Howard Magazine - Page 42 - The changing face of Adoption

Howard Magazine
- Page 42
The changing face of Adoption
Long seen as costly and burdensome, adoptions are becoming more common and more accessible

By Leah Shepherd For Howard Magazine

Photos by Jay Reed

Nine years ago, Karen Stoner of Columbia got a text from her husband, Mark: “It’s a boy.”

After more than seven months of waiting, they had been matched with a baby at a foster home in South Korea. Three months later, they flew to Seoul to meet their son, 7-month-old Max.
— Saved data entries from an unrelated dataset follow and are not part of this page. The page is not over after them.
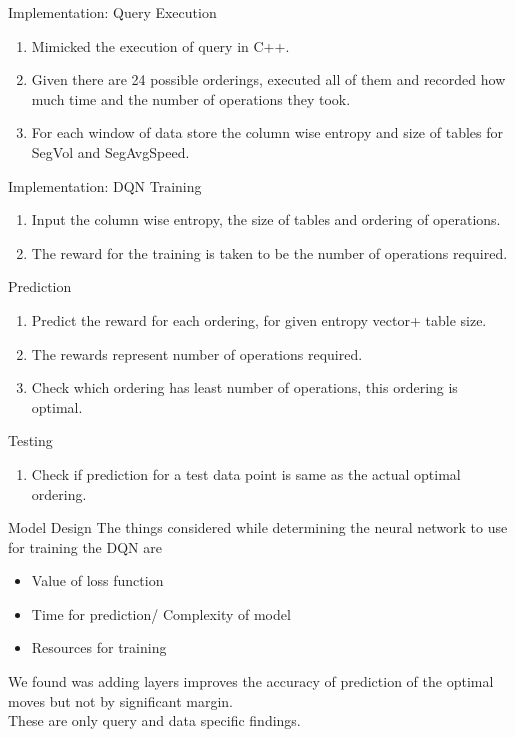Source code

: \begin{frame}{Implementation: Query Execution}
    \begin{enumerate}
        \item Mimicked the execution of query in C++.
        \item Given there are 24 possible orderings, executed all of them and recorded how much time and the number of operations they took.
        \item For each window of data store the column wise entropy and size of tables for SegVol and SegAvgSpeed.
    \end{enumerate}
\end{frame}

\begin{frame}{Implementation: DQN}
    Training
    \begin{enumerate}
        \item Input the column wise entropy, the size of tables and ordering of operations.
        \item The reward for the training is taken to be the number of operations required.
    \end{enumerate}
    Prediction
    \begin{enumerate}
        \item Predict the reward for each ordering, for given entropy vector+ table size.\\
        \item The rewards represent number of operations required.
        \item Check which ordering has least number of operations, this ordering is optimal.
    \end{enumerate}
    Testing
    \begin{enumerate}
        \item Check if prediction for a test data point is same as the actual optimal ordering.
    \end{enumerate}
\end{frame}

\begin{frame}{Model Design}
The things considered while determining the neural network to use for training the DQN are
    \begin{itemize}
        \item Value of loss function
        \item Time for prediction/ Complexity of model
        \item Resources for training
    \end{itemize}
    We found was adding layers improves the accuracy of prediction of the optimal moves but not by significant margin.\\
    These are only query and data specific findings.
\end{frame}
At first, he cried a lot in the hotel, a sign that he missed his foster mom. But it didn’t take long for him to become attached to his adoptive parents after they found some foods that he was used to eating.

“He bonded super-quick to me,” Karen Stoner recalled. “It was definitely meant to be.”

She found out shortly after adopting Max, now 9, that her family would grow more: She was pregnant with their daughter, Aly, now 7.

The Stoners — and my family — are part of the changing face of adoption in Howard County and the United States. International adoptions like theirs have declined, with more local families considering U.S. adoptions through foster care, according to Janice Goldwater, executive director of Adoptions Together, an adoption agency that serves families in Maryland, Virginia and Washington, D.C. And adoptions of all kinds are becoming more common, more accepted and less secretive than in the past.

Though it has a reputation for seeming too costly or too burdensome, adoption today can be accessible and doable.

My husband, Scott, and I adopted our two sons at birth; they are 7 and 9 now. We chose domestic infant adoption, one of three options for adoptive parents.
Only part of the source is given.